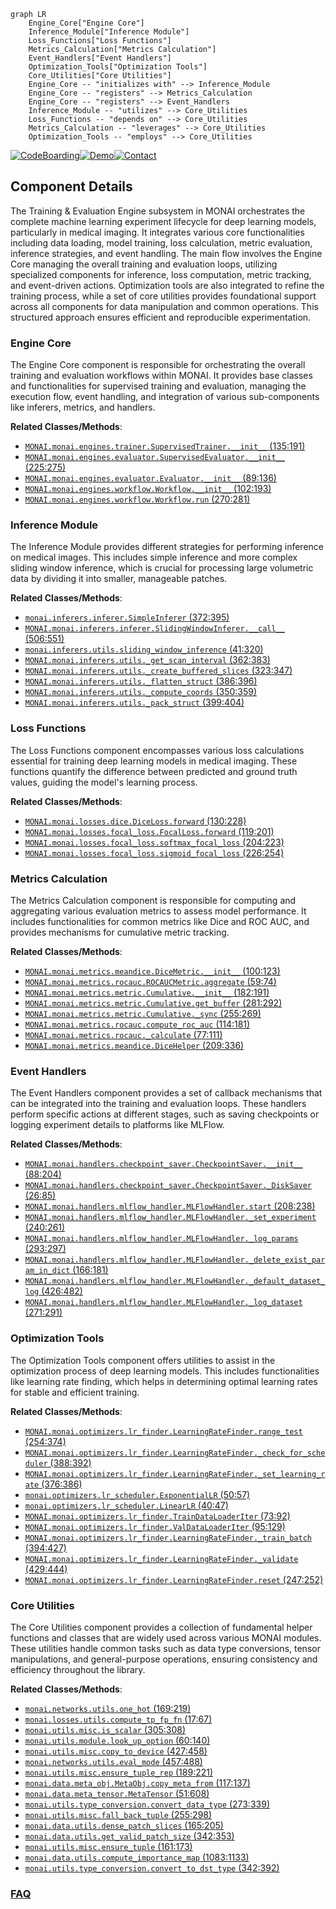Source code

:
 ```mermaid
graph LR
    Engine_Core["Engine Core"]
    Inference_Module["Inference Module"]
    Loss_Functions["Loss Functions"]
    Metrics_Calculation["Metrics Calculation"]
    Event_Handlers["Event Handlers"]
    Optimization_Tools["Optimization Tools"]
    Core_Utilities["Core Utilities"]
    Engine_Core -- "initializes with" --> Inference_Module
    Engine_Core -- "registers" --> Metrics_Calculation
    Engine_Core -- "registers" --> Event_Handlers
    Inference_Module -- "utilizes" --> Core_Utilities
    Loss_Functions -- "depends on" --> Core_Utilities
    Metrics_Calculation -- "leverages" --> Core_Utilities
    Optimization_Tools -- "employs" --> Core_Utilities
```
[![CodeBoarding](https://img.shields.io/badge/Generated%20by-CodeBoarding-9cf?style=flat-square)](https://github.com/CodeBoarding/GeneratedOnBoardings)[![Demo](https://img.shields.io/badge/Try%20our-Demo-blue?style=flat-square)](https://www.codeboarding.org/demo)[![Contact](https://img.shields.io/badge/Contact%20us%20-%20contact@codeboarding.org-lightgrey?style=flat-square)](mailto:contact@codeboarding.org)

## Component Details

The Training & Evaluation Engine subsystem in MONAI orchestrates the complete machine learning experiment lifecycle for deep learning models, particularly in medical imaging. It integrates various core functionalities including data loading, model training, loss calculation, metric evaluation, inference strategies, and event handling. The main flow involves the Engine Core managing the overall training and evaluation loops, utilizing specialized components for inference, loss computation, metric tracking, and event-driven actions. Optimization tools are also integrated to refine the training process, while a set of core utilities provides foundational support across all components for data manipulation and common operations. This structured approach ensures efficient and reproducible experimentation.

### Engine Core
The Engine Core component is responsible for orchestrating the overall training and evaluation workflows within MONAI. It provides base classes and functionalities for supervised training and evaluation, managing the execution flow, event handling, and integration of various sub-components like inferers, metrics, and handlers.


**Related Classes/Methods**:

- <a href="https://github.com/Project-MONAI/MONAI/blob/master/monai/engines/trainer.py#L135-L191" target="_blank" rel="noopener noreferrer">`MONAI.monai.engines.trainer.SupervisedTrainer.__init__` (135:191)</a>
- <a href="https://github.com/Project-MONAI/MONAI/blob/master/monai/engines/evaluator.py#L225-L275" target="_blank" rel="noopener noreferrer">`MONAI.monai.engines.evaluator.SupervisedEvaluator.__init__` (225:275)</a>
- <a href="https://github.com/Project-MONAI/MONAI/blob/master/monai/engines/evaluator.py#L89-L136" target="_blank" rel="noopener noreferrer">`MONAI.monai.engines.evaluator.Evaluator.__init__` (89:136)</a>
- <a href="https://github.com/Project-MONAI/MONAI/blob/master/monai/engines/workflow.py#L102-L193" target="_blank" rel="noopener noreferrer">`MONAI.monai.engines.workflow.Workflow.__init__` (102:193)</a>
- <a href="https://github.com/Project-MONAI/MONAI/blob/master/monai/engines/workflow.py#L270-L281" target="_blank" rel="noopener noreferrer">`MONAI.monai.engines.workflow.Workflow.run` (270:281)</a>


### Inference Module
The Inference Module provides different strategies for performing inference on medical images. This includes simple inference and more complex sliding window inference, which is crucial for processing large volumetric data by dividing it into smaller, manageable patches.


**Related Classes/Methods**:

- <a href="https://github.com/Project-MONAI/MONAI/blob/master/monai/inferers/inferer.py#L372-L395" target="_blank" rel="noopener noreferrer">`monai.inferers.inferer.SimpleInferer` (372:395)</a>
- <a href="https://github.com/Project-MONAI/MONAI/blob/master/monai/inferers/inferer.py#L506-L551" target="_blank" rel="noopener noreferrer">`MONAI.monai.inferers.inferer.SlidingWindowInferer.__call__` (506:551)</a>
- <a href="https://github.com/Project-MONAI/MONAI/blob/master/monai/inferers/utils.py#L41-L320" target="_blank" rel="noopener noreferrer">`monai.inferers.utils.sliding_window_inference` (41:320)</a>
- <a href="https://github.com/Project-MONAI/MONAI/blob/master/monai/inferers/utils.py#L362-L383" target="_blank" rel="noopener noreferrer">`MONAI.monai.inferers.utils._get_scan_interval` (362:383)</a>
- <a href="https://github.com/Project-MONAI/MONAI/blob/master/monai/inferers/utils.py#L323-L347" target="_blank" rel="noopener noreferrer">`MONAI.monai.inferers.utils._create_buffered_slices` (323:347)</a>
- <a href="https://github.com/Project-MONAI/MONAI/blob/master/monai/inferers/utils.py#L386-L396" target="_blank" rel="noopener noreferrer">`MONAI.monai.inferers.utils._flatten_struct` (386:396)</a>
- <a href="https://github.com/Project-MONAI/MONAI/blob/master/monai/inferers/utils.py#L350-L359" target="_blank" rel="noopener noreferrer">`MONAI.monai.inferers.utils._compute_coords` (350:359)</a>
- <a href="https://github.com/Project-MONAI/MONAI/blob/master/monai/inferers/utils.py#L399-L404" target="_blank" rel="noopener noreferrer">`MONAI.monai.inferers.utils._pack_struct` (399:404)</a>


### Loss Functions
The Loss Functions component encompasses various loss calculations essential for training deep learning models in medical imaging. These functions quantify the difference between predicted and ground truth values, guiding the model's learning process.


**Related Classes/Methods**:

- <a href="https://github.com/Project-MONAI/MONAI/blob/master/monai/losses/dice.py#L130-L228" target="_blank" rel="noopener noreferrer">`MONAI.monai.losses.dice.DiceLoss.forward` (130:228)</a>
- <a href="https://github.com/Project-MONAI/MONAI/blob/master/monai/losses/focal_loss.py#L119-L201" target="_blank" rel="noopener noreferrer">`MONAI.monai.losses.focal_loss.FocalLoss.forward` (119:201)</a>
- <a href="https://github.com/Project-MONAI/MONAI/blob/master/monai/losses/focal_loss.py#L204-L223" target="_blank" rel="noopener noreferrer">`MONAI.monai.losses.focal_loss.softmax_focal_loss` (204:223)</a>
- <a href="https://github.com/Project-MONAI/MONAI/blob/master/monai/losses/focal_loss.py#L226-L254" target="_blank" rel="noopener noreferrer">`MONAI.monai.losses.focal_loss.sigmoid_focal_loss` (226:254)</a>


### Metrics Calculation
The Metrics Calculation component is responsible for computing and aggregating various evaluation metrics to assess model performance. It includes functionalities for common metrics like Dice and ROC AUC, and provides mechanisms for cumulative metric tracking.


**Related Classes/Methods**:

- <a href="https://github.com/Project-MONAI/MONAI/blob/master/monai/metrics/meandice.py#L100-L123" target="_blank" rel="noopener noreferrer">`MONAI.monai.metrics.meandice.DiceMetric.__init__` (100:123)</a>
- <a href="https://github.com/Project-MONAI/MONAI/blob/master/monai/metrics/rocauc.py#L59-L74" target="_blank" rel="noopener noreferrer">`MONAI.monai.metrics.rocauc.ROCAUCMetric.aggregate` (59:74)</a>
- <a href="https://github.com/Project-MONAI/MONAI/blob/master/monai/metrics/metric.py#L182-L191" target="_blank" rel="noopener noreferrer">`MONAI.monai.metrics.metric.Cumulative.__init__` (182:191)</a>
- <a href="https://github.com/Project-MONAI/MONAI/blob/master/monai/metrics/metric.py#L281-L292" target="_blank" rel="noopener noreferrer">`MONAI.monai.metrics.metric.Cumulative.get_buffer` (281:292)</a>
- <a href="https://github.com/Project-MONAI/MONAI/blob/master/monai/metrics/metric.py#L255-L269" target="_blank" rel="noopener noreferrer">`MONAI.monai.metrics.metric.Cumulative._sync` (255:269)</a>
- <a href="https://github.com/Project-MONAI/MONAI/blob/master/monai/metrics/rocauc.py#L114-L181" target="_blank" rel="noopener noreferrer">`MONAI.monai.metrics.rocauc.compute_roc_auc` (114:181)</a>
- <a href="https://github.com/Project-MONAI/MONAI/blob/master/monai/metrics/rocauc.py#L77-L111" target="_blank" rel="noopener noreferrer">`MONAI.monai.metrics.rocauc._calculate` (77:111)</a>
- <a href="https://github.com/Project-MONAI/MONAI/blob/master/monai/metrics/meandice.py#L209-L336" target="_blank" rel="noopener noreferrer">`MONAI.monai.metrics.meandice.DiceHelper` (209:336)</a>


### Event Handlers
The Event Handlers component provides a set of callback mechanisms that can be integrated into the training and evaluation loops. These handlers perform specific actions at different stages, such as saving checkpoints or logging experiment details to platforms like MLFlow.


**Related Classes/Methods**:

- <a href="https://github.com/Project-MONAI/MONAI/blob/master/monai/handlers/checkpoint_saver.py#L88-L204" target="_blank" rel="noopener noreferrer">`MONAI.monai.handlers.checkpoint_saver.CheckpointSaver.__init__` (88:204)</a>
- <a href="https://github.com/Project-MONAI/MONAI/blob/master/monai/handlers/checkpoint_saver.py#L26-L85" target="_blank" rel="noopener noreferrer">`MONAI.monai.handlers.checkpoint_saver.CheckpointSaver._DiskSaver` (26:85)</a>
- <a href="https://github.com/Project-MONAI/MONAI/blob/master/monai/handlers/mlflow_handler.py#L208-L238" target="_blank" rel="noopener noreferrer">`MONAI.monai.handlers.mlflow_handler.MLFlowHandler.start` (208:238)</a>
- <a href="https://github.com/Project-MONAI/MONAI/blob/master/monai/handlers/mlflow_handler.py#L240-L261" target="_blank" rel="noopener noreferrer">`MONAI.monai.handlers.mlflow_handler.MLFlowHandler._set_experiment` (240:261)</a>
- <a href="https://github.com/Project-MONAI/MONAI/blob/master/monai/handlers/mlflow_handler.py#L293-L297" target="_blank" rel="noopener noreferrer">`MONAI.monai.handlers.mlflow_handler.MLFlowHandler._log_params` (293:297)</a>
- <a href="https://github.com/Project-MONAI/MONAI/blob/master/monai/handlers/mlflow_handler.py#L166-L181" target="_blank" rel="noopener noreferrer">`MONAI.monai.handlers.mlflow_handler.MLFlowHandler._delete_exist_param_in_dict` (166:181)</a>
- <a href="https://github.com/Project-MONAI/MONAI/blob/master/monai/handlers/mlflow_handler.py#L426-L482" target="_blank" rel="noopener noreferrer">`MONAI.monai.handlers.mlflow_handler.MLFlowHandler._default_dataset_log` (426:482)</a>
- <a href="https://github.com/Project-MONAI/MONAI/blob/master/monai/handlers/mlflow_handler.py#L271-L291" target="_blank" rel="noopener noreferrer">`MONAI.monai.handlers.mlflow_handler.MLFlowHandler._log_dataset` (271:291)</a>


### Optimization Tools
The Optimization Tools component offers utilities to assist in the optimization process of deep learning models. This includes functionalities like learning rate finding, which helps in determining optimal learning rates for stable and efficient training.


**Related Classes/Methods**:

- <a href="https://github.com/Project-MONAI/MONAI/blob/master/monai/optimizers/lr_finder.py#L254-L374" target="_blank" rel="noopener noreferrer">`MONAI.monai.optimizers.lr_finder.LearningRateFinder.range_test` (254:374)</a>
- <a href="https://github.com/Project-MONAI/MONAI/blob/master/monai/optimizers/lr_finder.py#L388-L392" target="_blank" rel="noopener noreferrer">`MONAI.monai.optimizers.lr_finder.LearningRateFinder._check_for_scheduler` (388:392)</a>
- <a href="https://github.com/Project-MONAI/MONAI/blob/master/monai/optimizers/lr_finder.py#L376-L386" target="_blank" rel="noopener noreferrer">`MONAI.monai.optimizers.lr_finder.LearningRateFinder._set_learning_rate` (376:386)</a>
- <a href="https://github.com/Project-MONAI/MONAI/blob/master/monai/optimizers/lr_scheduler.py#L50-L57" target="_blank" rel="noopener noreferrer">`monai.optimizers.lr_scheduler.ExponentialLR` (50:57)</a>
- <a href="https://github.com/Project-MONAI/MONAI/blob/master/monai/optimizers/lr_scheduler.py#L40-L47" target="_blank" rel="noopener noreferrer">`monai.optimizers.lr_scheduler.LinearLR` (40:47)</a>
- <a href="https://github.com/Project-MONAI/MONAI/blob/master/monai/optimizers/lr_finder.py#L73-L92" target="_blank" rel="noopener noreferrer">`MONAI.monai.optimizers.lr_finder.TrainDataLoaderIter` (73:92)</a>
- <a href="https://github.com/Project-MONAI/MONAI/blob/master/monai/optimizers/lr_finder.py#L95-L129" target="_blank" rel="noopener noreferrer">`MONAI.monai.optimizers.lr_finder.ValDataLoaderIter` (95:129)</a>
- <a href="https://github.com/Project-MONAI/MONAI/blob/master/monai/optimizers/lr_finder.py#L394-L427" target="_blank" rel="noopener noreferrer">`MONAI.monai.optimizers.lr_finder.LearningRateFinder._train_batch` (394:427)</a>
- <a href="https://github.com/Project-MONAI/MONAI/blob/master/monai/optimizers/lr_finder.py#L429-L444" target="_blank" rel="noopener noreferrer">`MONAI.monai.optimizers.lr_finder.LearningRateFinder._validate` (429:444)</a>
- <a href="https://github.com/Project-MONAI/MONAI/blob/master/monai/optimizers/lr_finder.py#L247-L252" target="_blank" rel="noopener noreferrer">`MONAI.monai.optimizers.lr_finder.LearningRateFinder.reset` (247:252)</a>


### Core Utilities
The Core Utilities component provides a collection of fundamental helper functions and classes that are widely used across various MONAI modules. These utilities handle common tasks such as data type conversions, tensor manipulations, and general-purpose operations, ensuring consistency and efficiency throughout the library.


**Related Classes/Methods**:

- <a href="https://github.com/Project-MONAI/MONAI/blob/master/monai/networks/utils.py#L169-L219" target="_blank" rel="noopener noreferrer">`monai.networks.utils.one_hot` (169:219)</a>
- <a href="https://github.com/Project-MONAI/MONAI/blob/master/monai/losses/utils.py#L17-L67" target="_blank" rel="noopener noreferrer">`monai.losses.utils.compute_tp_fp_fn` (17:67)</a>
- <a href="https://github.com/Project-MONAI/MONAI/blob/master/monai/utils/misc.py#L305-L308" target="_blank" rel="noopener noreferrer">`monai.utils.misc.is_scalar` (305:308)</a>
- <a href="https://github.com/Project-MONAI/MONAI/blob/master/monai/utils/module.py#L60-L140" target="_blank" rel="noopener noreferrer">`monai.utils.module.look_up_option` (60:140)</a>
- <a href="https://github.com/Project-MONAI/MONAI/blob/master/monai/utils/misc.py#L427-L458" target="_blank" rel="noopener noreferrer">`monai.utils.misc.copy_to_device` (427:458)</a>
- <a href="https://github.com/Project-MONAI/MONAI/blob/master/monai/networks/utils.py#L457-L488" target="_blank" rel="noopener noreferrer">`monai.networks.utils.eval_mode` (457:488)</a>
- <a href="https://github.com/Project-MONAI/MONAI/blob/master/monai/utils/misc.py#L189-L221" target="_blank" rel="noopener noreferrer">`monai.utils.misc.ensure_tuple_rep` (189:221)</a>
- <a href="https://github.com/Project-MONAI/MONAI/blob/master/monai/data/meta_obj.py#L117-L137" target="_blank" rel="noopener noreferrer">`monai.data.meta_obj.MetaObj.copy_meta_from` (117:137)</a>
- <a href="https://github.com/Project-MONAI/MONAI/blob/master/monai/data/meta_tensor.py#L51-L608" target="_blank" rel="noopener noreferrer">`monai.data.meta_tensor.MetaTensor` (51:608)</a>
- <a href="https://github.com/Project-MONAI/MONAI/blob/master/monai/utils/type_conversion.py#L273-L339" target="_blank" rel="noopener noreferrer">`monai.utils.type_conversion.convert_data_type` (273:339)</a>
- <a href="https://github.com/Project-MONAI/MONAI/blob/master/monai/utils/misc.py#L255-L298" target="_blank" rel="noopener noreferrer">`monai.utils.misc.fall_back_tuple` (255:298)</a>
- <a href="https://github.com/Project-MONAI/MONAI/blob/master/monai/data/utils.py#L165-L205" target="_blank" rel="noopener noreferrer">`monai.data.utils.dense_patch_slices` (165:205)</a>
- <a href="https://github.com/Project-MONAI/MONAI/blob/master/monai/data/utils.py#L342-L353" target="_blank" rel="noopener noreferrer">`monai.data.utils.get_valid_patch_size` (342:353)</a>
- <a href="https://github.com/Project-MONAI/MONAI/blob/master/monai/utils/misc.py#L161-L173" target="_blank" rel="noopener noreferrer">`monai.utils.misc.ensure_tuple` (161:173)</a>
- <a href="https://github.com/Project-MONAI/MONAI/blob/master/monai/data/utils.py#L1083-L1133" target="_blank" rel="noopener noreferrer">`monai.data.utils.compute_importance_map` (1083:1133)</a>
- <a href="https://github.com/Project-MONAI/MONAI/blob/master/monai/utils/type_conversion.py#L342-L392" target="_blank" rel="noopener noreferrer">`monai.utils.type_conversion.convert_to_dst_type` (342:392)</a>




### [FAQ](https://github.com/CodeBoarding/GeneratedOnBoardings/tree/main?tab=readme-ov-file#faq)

***

=== REQUIRED WORK ===
Please reproduce the listing exactly from its opening line through the line that contains "## Component Details", both included, with all pictures omitted.

=== WRITTEN SOLUTION ===
Source code

:
 ```mermaid
graph LR
    Engine_Core["Engine Core"]
    Inference_Module["Inference Module"]
    Loss_Functions["Loss Functions"]
    Metrics_Calculation["Metrics Calculation"]
    Event_Handlers["Event Handlers"]
    Optimization_Tools["Optimization Tools"]
    Core_Utilities["Core Utilities"]
    Engine_Core -- "initializes with" --> Inference_Module
    Engine_Core -- "registers" --> Metrics_Calculation
    Engine_Core -- "registers" --> Event_Handlers
    Inference_Module -- "utilizes" --> Core_Utilities
    Loss_Functions -- "depends on" --> Core_Utilities
    Metrics_Calculation -- "leverages" --> Core_Utilities
    Optimization_Tools -- "employs" --> Core_Utilities
```
[![CodeBoarding](https://img.shields.io/badge/Generated%20by-CodeBoarding-9cf?style=flat-square)](https://github.com/CodeBoarding/GeneratedOnBoardings)[![Demo](https://img.shields.io/badge/Try%20our-Demo-blue?style=flat-square)](https://www.codeboarding.org/demo)[![Contact](https://img.shields.io/badge/Contact%20us%20-%20contact@codeboarding.org-lightgrey?style=flat-square)](mailto:contact@codeboarding.org)

## Component Details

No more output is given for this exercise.